True to the Wright rules of life, he did not work on Sundays, but instead wrote letters or went sightseeing. He was living most comfortably at the Hôtel du Dauphin, where, according to the Motor Car Journal, one found “nothing of luxe—simply plain, bountiful fare cooked and served by the patron-chef,” which proved exactly to Wilbur’s liking. And Le Mans, he was pleased to say, was an “old fashioned town, almost as much out of the world as Kitty Hawk.” He loved the sound of the chimes—Bollée bells—from the church across the square and was happy to provide those at home with a lengthy description of the town’s crowning edifice, the colossal Cathédrale Saint-Julien.

Set on a hill first settled by the Romans above the Sarthe River, it rose high over a thick cluster of medieval buildings and houses that constituted the oldest part of town. There was no steeple. Instead, the cathedral’s singular exterior distinction was its prominent double buttresses. But beyond that was the rare combination of both the Romanesque and Gothic styles all in one building and best seen within. That part built in the Romanesque manner dated back nearly nine hundred years, to the eleventh century, while the larger, more spectacular segment had risen out of the fourteenth and fifteenth centuries, and it was this, so plainly in evidence, that so moved Wilbur.

As he wrote to Katharine, “The arches forming the openings between the aisles and the choir keep increasing in height so that a person standing against the outside wall of the outer aisle can see way up to the top of the choir and take in the magnificent stained glass windows of the clerestory.” One saw not only the light and brilliant color of the ancient windows, but all the light and color that the windows threw onto the upper reaches of the arches some 108 feet above the cathedral floor.

If at the time he felt or reflected on any connection between the upward aspiration of this stunning human creation and his own unrelenting efforts in that direction, he made no mention. But it seems most unlikely that he would not have.

Attending a Sunday service at the cathedral some days later, Wilbur found the only part he could understand or participate in was the collection. Still, the great structure, he told Katharine, “impresses me more and more as one of the finest specimens of architecture I have seen.”

Meanwhile, just outside the cathedral, as he added, a farmer’s market filled the public square and, to cap it all, a traveling circus had set up camp.

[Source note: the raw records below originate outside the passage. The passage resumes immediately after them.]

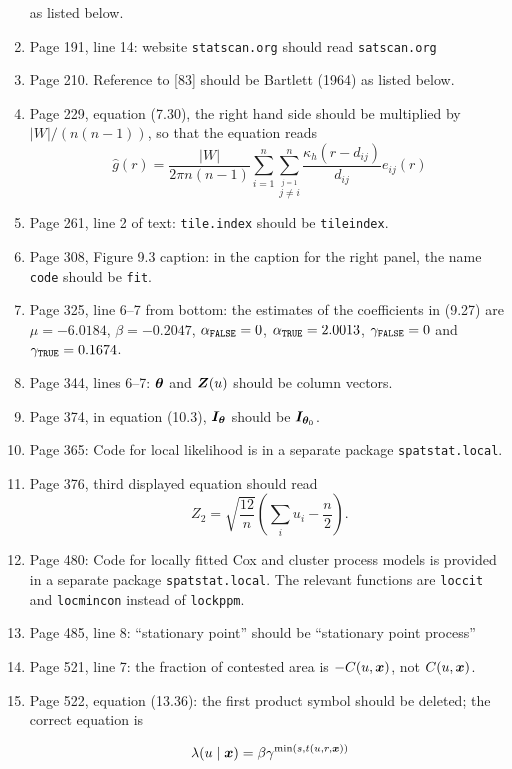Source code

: \documentclass[12pt,a4paper]{article}
\newcommand{\boldmaths}[1]{{\ensuremath\boldsymbol{#1}}}
\newcommand{\bx}{\boldmaths x}
\newcommand{\bZ}{\boldmaths Z}
\newcommand{\btheta}{\boldmaths\theta}
\newcommand{\suminej}{\sum_{i=1}^n \sum_{\stackrel{j=1}{\!\!j \neq i}}^n}
\begin{document}
\begin{enumerate}
  as listed below.
\item Page 191, line 14: 
 website \texttt{statscan.org} should read \texttt{satscan.org}
\item Page 210. Reference to [83] should be Bartlett (1964)
  as listed below.
\item Page 229, equation (7.30), the right hand side should
  be multiplied by $|W|/(n(n-1))$, so that the equation reads
  \[
  \widehat g(r) = \frac {|W|}{2\pi n(n-1)}
  \suminej \frac{
    \kappa_h(r - d_{ij})
  }{
    d_{ij}
  } e_{ij}(r)
  \]
\item Page 261, line 2 of text: 
\texttt{tile.index} should be \texttt{tileindex}.
\item Page 308, Figure 9.3 caption: in the caption for the right panel,
the name \texttt{code} should be \texttt{fit}.
\item Page 325, line 6--7 from bottom: the estimates of the coefficients
  in (9.27) are $\mu =-6.0184$, $\beta=-0.2047$,
  $\alpha_{\mbox{\scriptsize \texttt{FALSE}}} = 0$,
  $\alpha_{\mbox{\scriptsize \texttt{TRUE}}} = 2.0013$,
  $\gamma_{\mbox{\scriptsize \texttt{FALSE}}} = 0$ and
  $\gamma_{\mbox{\scriptsize \texttt{TRUE}}} = 0.1674$.
\item Page 344, lines 6--7: $\btheta$ and $\bZ(u)$ 
should be column vectors.
\item Page 374, in equation (10.3), ${\boldmaths I}_\btheta$
  should be ${\boldmaths I}_{\btheta_0}$.
\item Page 365: Code for local likelihood is in a separate package
  \texttt{spatstat.local}.
\item Page 376, third displayed equation should read
  \[
       Z_2 = \sqrt{\frac{12}{n}} \left(\sum_i u_i - \frac n 2\right).
  \]
\item Page 480: Code for locally fitted Cox and cluster process models
  is provided in a separate package \texttt{spatstat.local}.
  The relevant functions are \texttt{loccit} and \texttt{locmincon}
  instead of \texttt{lockppm}.
\item Page 485, line 8: ``stationary point'' should be
  ``stationary point process''
\item Page 521, line 7: the fraction of contested area is $-C(u, \bx)$,
not $C(u,\bx)$.
\item Page 522, equation (13.36): the first product symbol should be deleted;
  the correct equation is
  \begin{large}
  \[
    \lambda(u \mid \bx) =
    \beta
    \gamma^{\mbox{\scriptsize min} (s, t(u,r,\bx))}
\]
\end{large}
\end{enumerate}
\end{document}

He wrote of the comforts of the hotel, praising the food especially. The meals were better than any he had had since coming to Europe—better in that they were both plentiful and not overly fancy. He described a lunch that included sliced tomatoes, cucumbers, roast tongue with mushrooms, lamb chops with new potatoes, “some sort of cake,” and almonds. He had never been so comfortable away from home, he said, implying perhaps that a place like the Meurice had been far too luxurious for comfort. No one at the hotel understood a word of his English, but all did their best to serve him well.

A first encounter with alphabet soup provided opportunity for a touch of the wit he knew Katharine especially would appreciate:

I was a little astonished and disturbed the other evening, when I sat down to dinner to find my soup which was a sort of noodle soup, turning into all sorts of curious forms and even letters of the alphabet. I began to think I had the “jim jams.” On close investigation I found that the dough had been run through forms so as to make the different letters of the alphabet and figures, too! It was like looking into the “hell box” of a printing office, and was all the more amusing because every mouthful of soup you take out, brought up a new combination.

Progress at the Bollée factory was hardly improving, however. “I have to do all the work myself as there are no drawings to show anyone how things go together, and explanations take more time than doing things myself.

I have a man but he is not a first class mechanic; he has no invention or initiative, and his vocabulary is limited. When I say to him, “Hand me the screwdriver,” he is liable to stand and gawk or more often rush off as though he really understood me, and it is only after I have waited a long time and finally got it myself that I realize that he does not understand the special meaning of the word “hand” as I used it.